Aussi l'amendement prévoit-il la fin de la prise en charge de l'assurance maladie pour les soins des étrangers titulaires de ce titre de séjour, et renvoie au gouvernement le soin de négocier des conventions bilatérales permettant "de déterminer les conditions dans lesquelles les systèmes assurantiels étrangers peuvent financer cette prise en charge".
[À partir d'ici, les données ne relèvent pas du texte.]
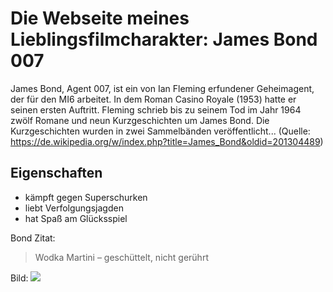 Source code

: # Die Webseite meines Lieblingsfilmcharakter: James Bond 007

James Bond, Agent 007, ist ein von Ian Fleming erfundener Geheimagent, der für den MI6 arbeitet. In dem Roman Casino Royale (1953) hatte er seinen ersten Auftritt. Fleming schrieb bis zu seinem Tod im Jahr 1964 zwölf Romane und neun Kurzgeschichten um James Bond. Die Kurzgeschichten wurden in zwei Sammelbänden veröffentlicht... (Quelle: https://de.wikipedia.org/w/index.php?title=James_Bond&oldid=201304489)

## Eigenschaften
* kämpft gegen Superschurken
* liebt Verfolgungsjagden
* hat Spaß am Glücksspiel

Bond Zitat:
> Wodka Martini – geschüttelt, nicht gerührt

Bild:
<img src="https://fotos.piqs.de/7/8/c/a/a/b66013ef5dc3453dde49a0e43be8e36f.jpg"/>

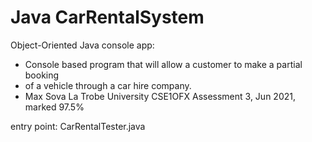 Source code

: # Java CarRentalSystem
 Object-Oriented Java console app:
 
 * Console based program that will allow a customer to make a partial booking
 * of a vehicle through a car hire company.
 * Max Sova La Trobe University CSE1OFX Assessment 3, Jun 2021, marked 97.5%
 
entry point: CarRentalTester.java
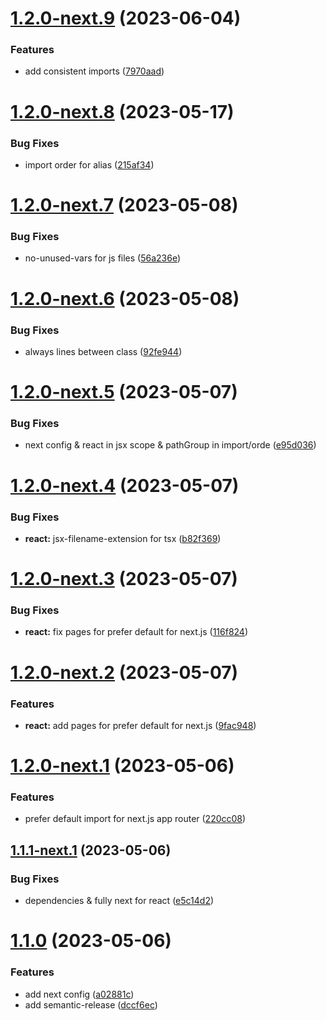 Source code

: # [1.2.0-next.9](https://github.com/vi-latyshev/eslint-config/compare/v1.2.0-next.8...v1.2.0-next.9) (2023-06-04)


### Features

* add consistent imports ([7970aad](https://github.com/vi-latyshev/eslint-config/commit/7970aad1a12e594a1f84e18b9b9412663d2052e8))

# [1.2.0-next.8](https://github.com/vi-latyshev/eslint-config/compare/v1.2.0-next.7...v1.2.0-next.8) (2023-05-17)


### Bug Fixes

* import order for alias ([215af34](https://github.com/vi-latyshev/eslint-config/commit/215af344c3231c79f83ba225742a71ea4c283377))

# [1.2.0-next.7](https://github.com/vi-latyshev/eslint-config/compare/v1.2.0-next.6...v1.2.0-next.7) (2023-05-08)


### Bug Fixes

* no-unused-vars for js files ([56a236e](https://github.com/vi-latyshev/eslint-config/commit/56a236e6b364dc4e6743001c4d4fed1cbdd776e4))

# [1.2.0-next.6](https://github.com/vi-latyshev/eslint-config/compare/v1.2.0-next.5...v1.2.0-next.6) (2023-05-08)


### Bug Fixes

* always lines between class ([92fe944](https://github.com/vi-latyshev/eslint-config/commit/92fe944b150651875267fd80a449de919d55cdfc))

# [1.2.0-next.5](https://github.com/vi-latyshev/eslint-config/compare/v1.2.0-next.4...v1.2.0-next.5) (2023-05-07)


### Bug Fixes

* next config & react in jsx scope & pathGroup in import/orde ([e95d036](https://github.com/vi-latyshev/eslint-config/commit/e95d036f25208fa081706d6bc97cb992cbece724))

# [1.2.0-next.4](https://github.com/vi-latyshev/eslint-config/compare/v1.2.0-next.3...v1.2.0-next.4) (2023-05-07)


### Bug Fixes

* **react:** jsx-filename-extension for tsx ([b82f369](https://github.com/vi-latyshev/eslint-config/commit/b82f36913a5f157e2ca1f1a9e51dacff6adbd1cc))

# [1.2.0-next.3](https://github.com/vi-latyshev/eslint-config/compare/v1.2.0-next.2...v1.2.0-next.3) (2023-05-07)


### Bug Fixes

* **react:** fix pages for prefer default for next.js ([116f824](https://github.com/vi-latyshev/eslint-config/commit/116f824bf97f3621e98d39befed4518689b55689))

# [1.2.0-next.2](https://github.com/vi-latyshev/eslint-config/compare/v1.2.0-next.1...v1.2.0-next.2) (2023-05-07)


### Features

* **react:** add pages for prefer default for next.js ([9fac948](https://github.com/vi-latyshev/eslint-config/commit/9fac948a089efe7417e8c5cfe7718c746a66ae43))

# [1.2.0-next.1](https://github.com/vi-latyshev/eslint-config/compare/v1.1.1-next.1...v1.2.0-next.1) (2023-05-06)


### Features

* prefer default import for next.js app router ([220cc08](https://github.com/vi-latyshev/eslint-config/commit/220cc08001322f152a7f180ebf7eec4eecf19164))

## [1.1.1-next.1](https://github.com/vi-latyshev/eslint-config/compare/v1.1.0...v1.1.1-next.1) (2023-05-06)


### Bug Fixes

* dependencies & fully next for react ([e5c14d2](https://github.com/vi-latyshev/eslint-config/commit/e5c14d2f5acef26042965f33e34d1ca8c8d85e64))

# [1.1.0](https://github.com/vi-latyshev/eslint-config/compare/v1.0.3...v1.1.0) (2023-05-06)


### Features

* add next config ([a02881c](https://github.com/vi-latyshev/eslint-config/commit/a02881c2c827bf87bf216a7ff23ea20c01e6c0af))
* add semantic-release ([dccf6ec](https://github.com/vi-latyshev/eslint-config/commit/dccf6ecee3aa6efb6f67f3b7dfb38bcf16eb15da))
Il autorise par ailleurs les médecins de l'Office français de l'immigration et de l'intégration (Ofii) "à demander les informations médicales nécessaires à l'accomplissement de leur mission aux professionnels de santé qui en disposent, sans l'accord de l'étranger" et ce afin de faciliter l'exercice de leurs missions.

L'autre amendement renforce les dispositions encadrant la délivrance d'une carte de séjour temporaire pour raison de santé.

Le Ceseda dispose qu'"un étranger résidant habituellement en France, dont l'état de santé nécessite une prise en charge médicale dont le défaut pourrait avoir pour lui des conséquences d'une exceptionnelle gravité et qui, eu égard à l'offre de soins et aux caractéristiques du système de santé dans le pays dont il est originaire, ne pourrait pas y bénéficier effectivement d'un traitement approprié, se voit délivrer une carte de séjour temporaire portant la mention 'vie privée et familiale' d'une durée d'un an".

L'amendement adopté fixe au niveau législatif les "conséquences d'une exceptionnelle gravité", aujourd'hui définies par arrêté. Elles seraient appréciées "compte tenu du risque que le défaut de prise en charge médicale fait peser sur le pronostic vital de l'étranger ou l'altération significative de l'une de ses fonctions importantes, mais également de la probabilité et du délai présumé de survenance de ces conséquences".